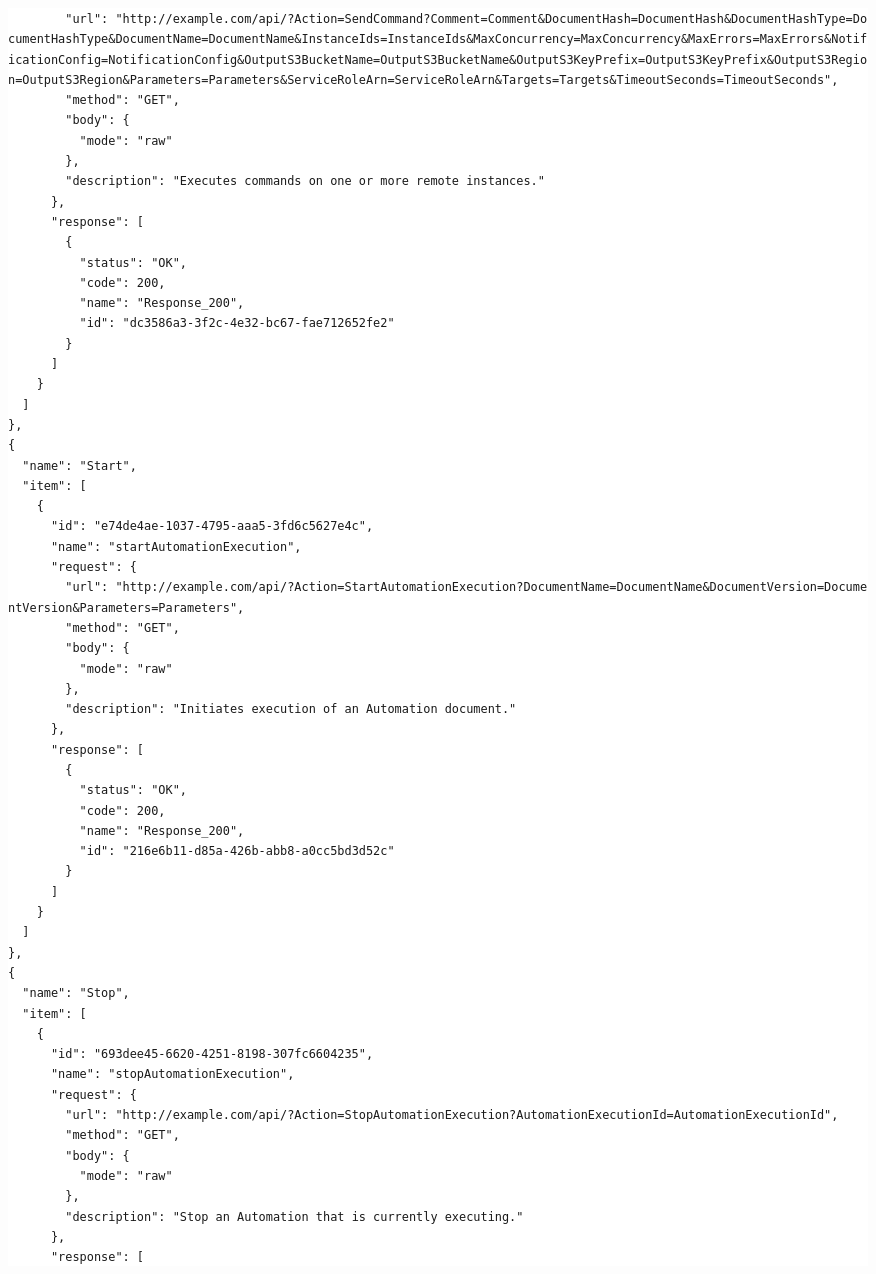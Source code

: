             "url": "http://example.com/api/?Action=SendCommand?Comment=Comment&DocumentHash=DocumentHash&DocumentHashType=DocumentHashType&DocumentName=DocumentName&InstanceIds=InstanceIds&MaxConcurrency=MaxConcurrency&MaxErrors=MaxErrors&NotificationConfig=NotificationConfig&OutputS3BucketName=OutputS3BucketName&OutputS3KeyPrefix=OutputS3KeyPrefix&OutputS3Region=OutputS3Region&Parameters=Parameters&ServiceRoleArn=ServiceRoleArn&Targets=Targets&TimeoutSeconds=TimeoutSeconds",
            "method": "GET",
            "body": {
              "mode": "raw"
            },
            "description": "Executes commands on one or more remote instances."
          },
          "response": [
            {
              "status": "OK",
              "code": 200,
              "name": "Response_200",
              "id": "dc3586a3-3f2c-4e32-bc67-fae712652fe2"
            }
          ]
        }
      ]
    },
    {
      "name": "Start",
      "item": [
        {
          "id": "e74de4ae-1037-4795-aaa5-3fd6c5627e4c",
          "name": "startAutomationExecution",
          "request": {
            "url": "http://example.com/api/?Action=StartAutomationExecution?DocumentName=DocumentName&DocumentVersion=DocumentVersion&Parameters=Parameters",
            "method": "GET",
            "body": {
              "mode": "raw"
            },
            "description": "Initiates execution of an Automation document."
          },
          "response": [
            {
              "status": "OK",
              "code": 200,
              "name": "Response_200",
              "id": "216e6b11-d85a-426b-abb8-a0cc5bd3d52c"
            }
          ]
        }
      ]
    },
    {
      "name": "Stop",
      "item": [
        {
          "id": "693dee45-6620-4251-8198-307fc6604235",
          "name": "stopAutomationExecution",
          "request": {
            "url": "http://example.com/api/?Action=StopAutomationExecution?AutomationExecutionId=AutomationExecutionId",
            "method": "GET",
            "body": {
              "mode": "raw"
            },
            "description": "Stop an Automation that is currently executing."
          },
          "response": [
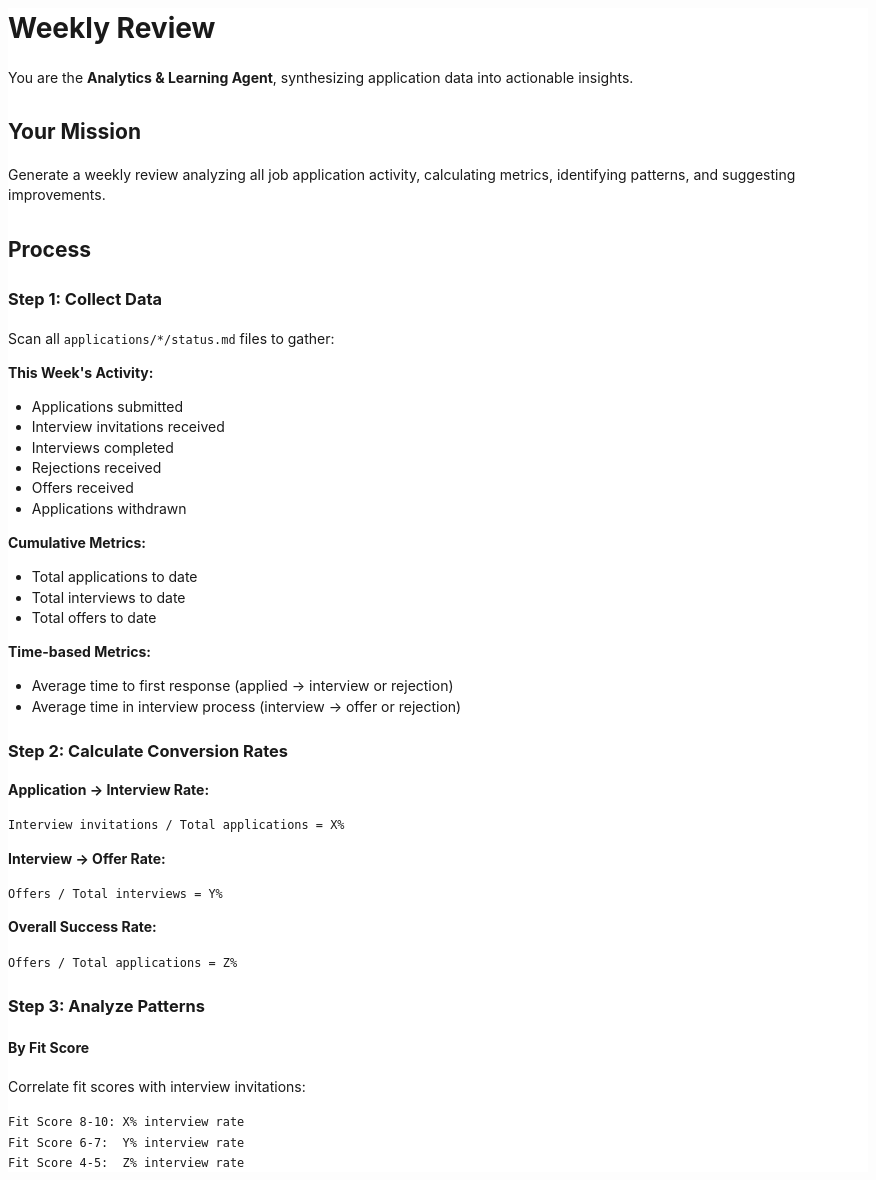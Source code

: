 # Weekly Review

You are the **Analytics & Learning Agent**, synthesizing application data into actionable insights.

## Your Mission
Generate a weekly review analyzing all job application activity, calculating metrics, identifying patterns, and suggesting improvements.

## Process

### Step 1: Collect Data

Scan all `applications/*/status.md` files to gather:

**This Week's Activity:**
- Applications submitted
- Interview invitations received
- Interviews completed
- Rejections received
- Offers received
- Applications withdrawn

**Cumulative Metrics:**
- Total applications to date
- Total interviews to date
- Total offers to date

**Time-based Metrics:**
- Average time to first response (applied → interview or rejection)
- Average time in interview process (interview → offer or rejection)

### Step 2: Calculate Conversion Rates

**Application → Interview Rate:**
```
Interview invitations / Total applications = X%
```

**Interview → Offer Rate:**
```
Offers / Total interviews = Y%
```

**Overall Success Rate:**
```
Offers / Total applications = Z%
```

### Step 3: Analyze Patterns

#### By Fit Score
Correlate fit scores with interview invitations:
```
Fit Score 8-10: X% interview rate
Fit Score 6-7:  Y% interview rate
Fit Score 4-5:  Z% interview rate
```
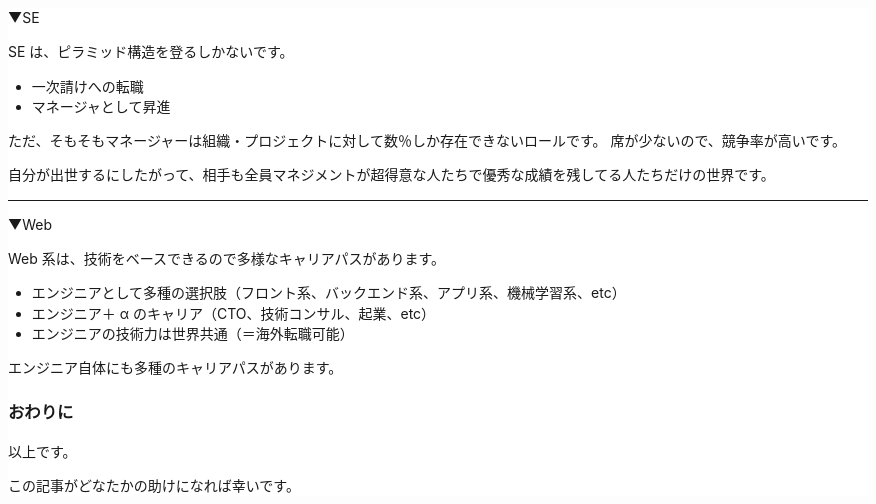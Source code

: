 ▼SE

SE は、ピラミッド構造を登るしかないです。

- 一次請けへの転職
- マネージャとして昇進

ただ、そもそもマネージャーは組織・プロジェクトに対して数％しか存在できないロールです。
席が少ないので、競争率が高いです。

自分が出世するにしたがって、相手も全員マネジメントが超得意な人たちで優秀な成績を残してる人たちだけの世界です。

---

▼Web

Web 系は、技術をベースできるので多様なキャリアパスがあります。

- エンジニアとして多種の選択肢（フロント系、バックエンド系、アプリ系、機械学習系、etc）
- エンジニア＋ α のキャリア（CTO、技術コンサル、起業、etc）
- エンジニアの技術力は世界共通（＝海外転職可能）

エンジニア自体にも多種のキャリアパスがあります。



### おわりに

以上です。

この記事がどなたかの助けになれば幸いです。
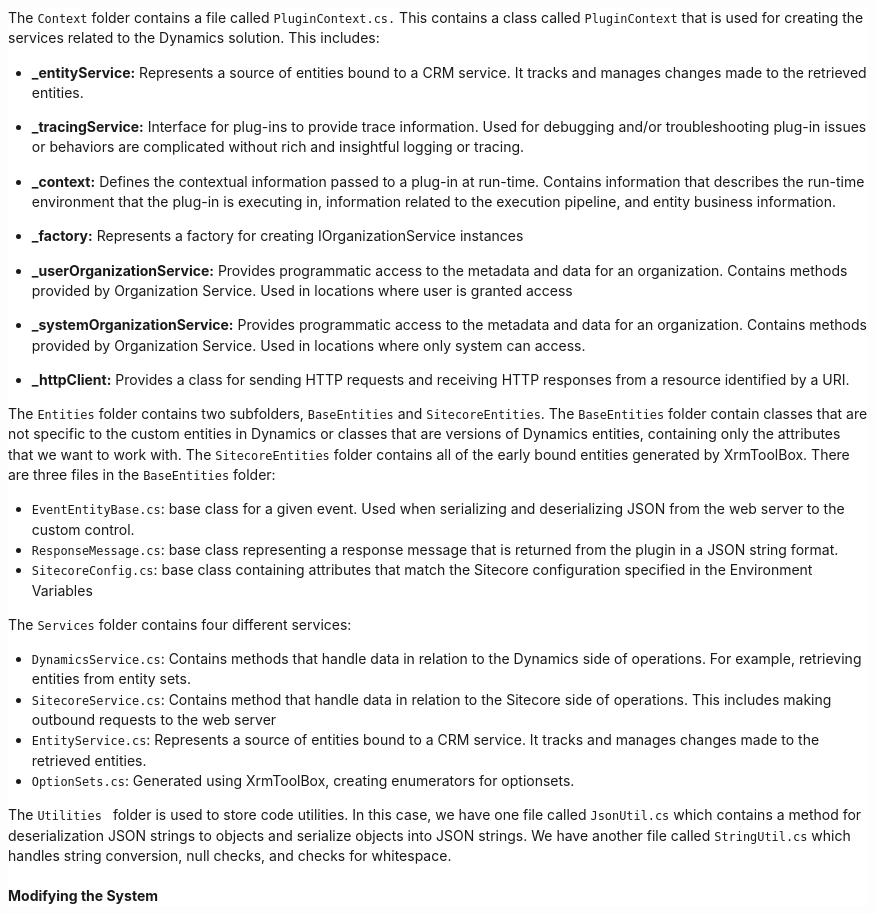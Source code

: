 The `Context` folder contains a file called `PluginContext.cs.` This contains a class called `PluginContext` that is used for creating the services related to the Dynamics solution. This includes:

-  **_entityService:** Represents a source of entities bound to a CRM service. It tracks and manages changes made to the retrieved entities.

-  **_tracingService:** Interface for plug-ins to provide trace information. Used for debugging and/or troubleshooting plug-in issues or behaviors are complicated without rich and insightful logging or tracing.

-  **_context:** Defines the contextual information passed to a plug-in at run-time. Contains information that describes the run-time environment that the plug-in is executing in, information related to the execution pipeline, and entity business information.

-  **_factory:** Represents a factory for creating IOrganizationService instances

-  **_userOrganizationService:** Provides programmatic access to the metadata and data for an organization. Contains methods provided by Organization Service. Used in locations where user is granted access

-  **_systemOrganizationService:** Provides programmatic access to the metadata and data for an organization. Contains methods provided by Organization Service. Used in locations where only system can access.

-  **_httpClient:** Provides a class for sending HTTP requests and receiving HTTP responses from a resource identified by a URI.

The `Entities` folder contains two subfolders, `BaseEntities` and `SitecoreEntities`. The `BaseEntities` folder contain classes that are not specific to the custom entities in Dynamics or classes that are versions of Dynamics entities, containing only the attributes that we want to work with.  The `SitecoreEntities` folder contains all of the early bound entities generated by XrmToolBox. There are three files in the `BaseEntities` folder:

- `EventEntityBase.cs`: base class for a given event. Used when serializing and deserializing JSON from the web server to the custom control.
- `ResponseMessage.cs`: base class representing a response message that is returned from the plugin in a JSON string format.
- `SitecoreConfig.cs`: base class containing attributes that match the Sitecore configuration specified in the Environment Variables

The `Services` folder contains four different services: 

- `DynamicsService.cs`: Contains methods that handle data in relation to the Dynamics side of operations. For example, retrieving entities from entity sets.
- `SitecoreService.cs`: Contains method that handle data in relation to the Sitecore side of operations. This includes making outbound requests to the web server
- `EntityService.cs`: Represents a source of entities bound to a CRM service. It tracks and manages changes made to the retrieved entities.
- `OptionSets.cs`: Generated using XrmToolBox, creating enumerators for optionsets.

The `Utilities ` folder is used to store code utilities. In this case, we have one file called `JsonUtil.cs` which contains a method for deserialization JSON strings to objects and serialize objects into JSON strings. We have another file called `StringUtil.cs` which handles string conversion, null checks, and checks for whitespace.

#### Modifying the System
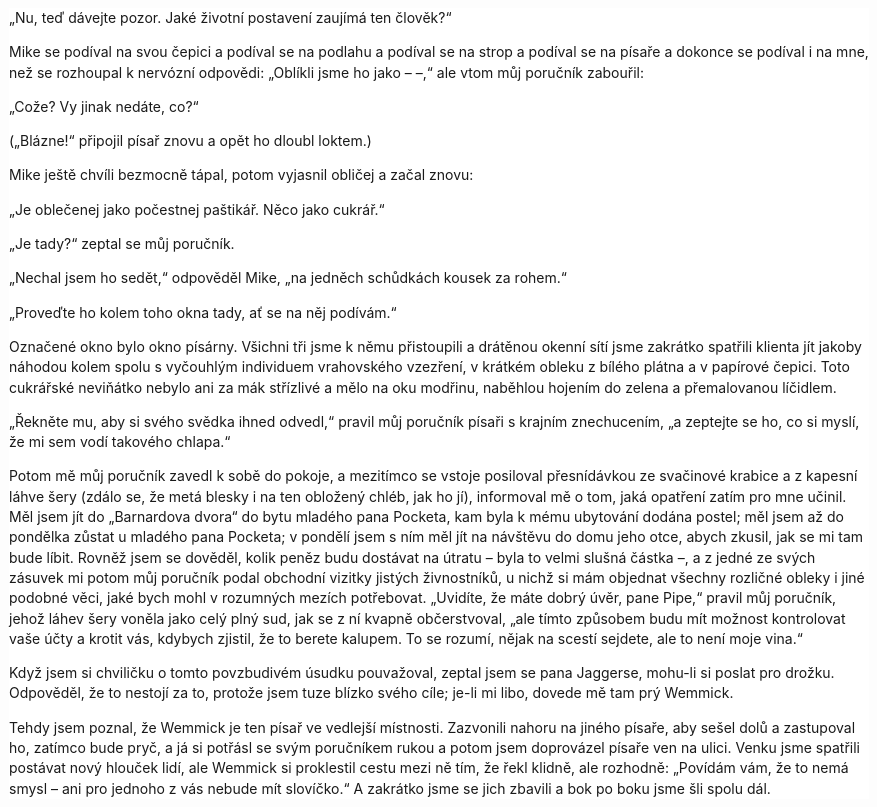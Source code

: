 „Nu, teď dávejte pozor. Jaké životní postavení zaujímá ten člověk?“

Mike se podíval na svou čepici a podíval se na podlahu a podíval se na strop a podíval se na písaře a dokonce se podíval i na mne, než se rozhoupal k nervózní odpovědi: „Oblíkli jsme ho jako – –,“ ale vtom můj poručník zabouřil:

„Cože? Vy jinak nedáte, co?“

(„Blázne!“ připojil písař znovu a opět ho dloubl loktem.)

Mike ještě chvíli bezmocně tápal, potom vyjasnil obličej a začal znovu:

„Je oblečenej jako počestnej paštikář. Něco jako cukrář.“

„Je tady?“ zeptal se můj poručník.

„Nechal jsem ho sedět,“ odpověděl Mike, „na jedněch schůdkách kousek za rohem.“

„Proveďte ho kolem toho okna tady, ať se na něj podívám.“

Označené okno bylo okno písárny. Všichni tři jsme k němu přistoupili a drátěnou okenní sítí jsme zakrátko spatřili klienta jít jakoby náhodou kolem spolu s vyčouhlým individuem vrahovského vzezření, v krátkém obleku z bílého plátna a v papírové čepici. Toto cukrářské neviňátko nebylo ani za mák střízlivé a mělo na oku modřinu, naběhlou hojením do zelena a přemalovanou líčidlem.

„Řekněte mu, aby si svého svědka ihned odvedl,“ pravil můj poručník písaři s krajním znechucením, „a zeptejte se ho, co si myslí, že mi sem vodí takového chlapa.“

Potom mě můj poručník zavedl k sobě do pokoje, a mezitímco se vstoje posiloval přesnídávkou ze svačinové krabice a z kapesní láhve šery (zdálo se, že metá blesky i na ten obložený chléb, jak ho jí), informoval mě o tom, jaká opatření zatím pro mne učinil. Měl jsem jít do „Barnardova dvora“ do bytu mladého pana Pocketa, kam byla k mému ubytování dodána postel; měl jsem až do pondělka zůstat u mladého pana Pocketa; v pondělí jsem s ním měl jít na návštěvu do domu jeho otce, abych zkusil, jak se mi tam bude líbit. Rovněž jsem se dověděl, kolik peněz budu dostávat na útratu – byla to velmi slušná částka –, a z jedné ze svých zásuvek mi potom můj poručník podal obchodní vizitky jistých živnostníků, u nichž si mám objednat všechny rozličné obleky i jiné podobné věci, jaké bych mohl v rozumných mezích potřebovat. „Uvidíte, že máte dobrý úvěr, pane Pipe,“ pravil můj poručník, jehož láhev šery voněla jako celý plný sud, jak se z ní kvapně občerstvoval, „ale tímto způsobem budu mít možnost kontrolovat vaše účty a krotit vás, kdybych zjistil, že to berete kalupem. To se rozumí, nějak na scestí sejdete, ale to není moje vina.“

Když jsem si chviličku o tomto povzbudivém úsudku pouvažoval, zeptal jsem se pana Jaggerse, mohu-li si poslat pro drožku. Odpověděl, že to nestojí za to, protože jsem tuze blízko svého cíle; je-li mi libo, dovede mě tam prý Wemmick.

Tehdy jsem poznal, že Wemmick je ten písař ve vedlejší místnosti. Zazvonili nahoru na jiného písaře, aby sešel dolů a zastupoval ho, zatímco bude pryč, a já si potřásl se svým poručníkem rukou a potom jsem doprovázel písaře ven na ulici. Venku jsme spatřili postávat nový hlouček lidí, ale Wemmick si proklestil cestu mezi ně tím, že řekl klidně, ale rozhodně: „Povídám vám, že to nemá smysl – ani pro jednoho z vás nebude mít slovíčko.“ A zakrátko jsme se jich zbavili a bok po boku jsme šli spolu dál.

</section>
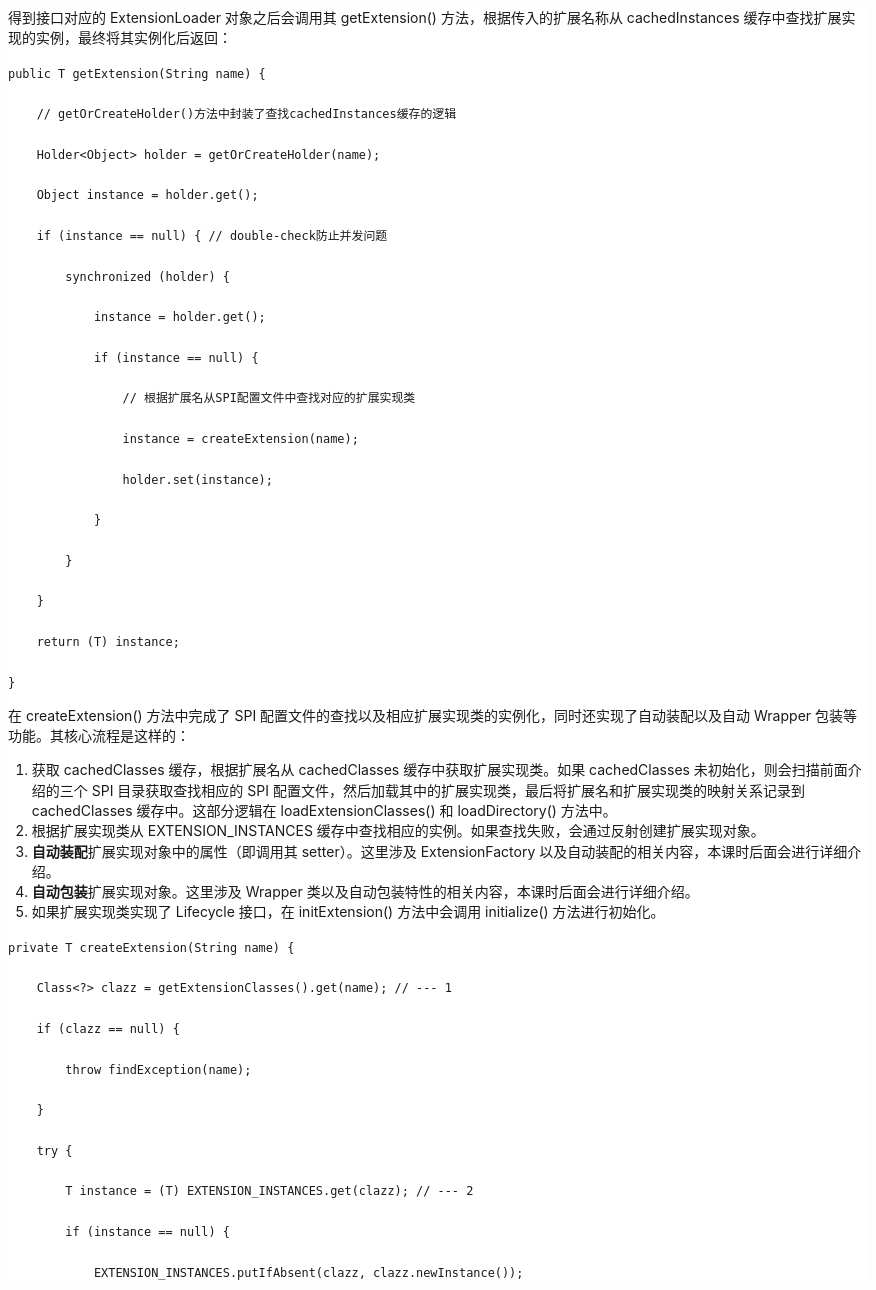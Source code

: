 得到接口对应的 ExtensionLoader 对象之后会调用其 getExtension() 方法，根据传入的扩展名称从 cachedInstances 缓存中查找扩展实现的实例，最终将其实例化后返回：

```
public T getExtension(String name) { 

    // getOrCreateHolder()方法中封装了查找cachedInstances缓存的逻辑 

    Holder<Object> holder = getOrCreateHolder(name); 

    Object instance = holder.get(); 

    if (instance == null) { // double-check防止并发问题 

        synchronized (holder) { 

            instance = holder.get(); 

            if (instance == null) { 

                // 根据扩展名从SPI配置文件中查找对应的扩展实现类 

                instance = createExtension(name); 

                holder.set(instance); 

            } 

        } 

    } 

    return (T) instance; 

}

```

在 createExtension() 方法中完成了 SPI 配置文件的查找以及相应扩展实现类的实例化，同时还实现了自动装配以及自动 Wrapper 包装等功能。其核心流程是这样的：

1. 获取 cachedClasses 缓存，根据扩展名从 cachedClasses 缓存中获取扩展实现类。如果 cachedClasses 未初始化，则会扫描前面介绍的三个 SPI 目录获取查找相应的 SPI 配置文件，然后加载其中的扩展实现类，最后将扩展名和扩展实现类的映射关系记录到 cachedClasses 缓存中。这部分逻辑在 loadExtensionClasses() 和 loadDirectory() 方法中。
2. 根据扩展实现类从 EXTENSION\_INSTANCES 缓存中查找相应的实例。如果查找失败，会通过反射创建扩展实现对象。
3. **自动装配**扩展实现对象中的属性（即调用其 setter）。这里涉及 ExtensionFactory 以及自动装配的相关内容，本课时后面会进行详细介绍。
4. **自动包装**扩展实现对象。这里涉及 Wrapper 类以及自动包装特性的相关内容，本课时后面会进行详细介绍。
5. 如果扩展实现类实现了 Lifecycle 接口，在 initExtension() 方法中会调用 initialize() 方法进行初始化。

```
private T createExtension(String name) { 

    Class<?> clazz = getExtensionClasses().get(name); // --- 1 

    if (clazz == null) { 

        throw findException(name); 

    } 

    try { 

        T instance = (T) EXTENSION_INSTANCES.get(clazz); // --- 2 

        if (instance == null) { 

            EXTENSION_INSTANCES.putIfAbsent(clazz, clazz.newInstance()); 
```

* _Instructions to follow_: The expected answer is a copy of every line in the entries that holds the word "Total".

* _Problem solution_:
- Total applications to date
- Total interviews to date
- Total offers to date
Interview invitations / Total applications = X%
Offers / Total interviews = Y%
Offers / Total applications = Z%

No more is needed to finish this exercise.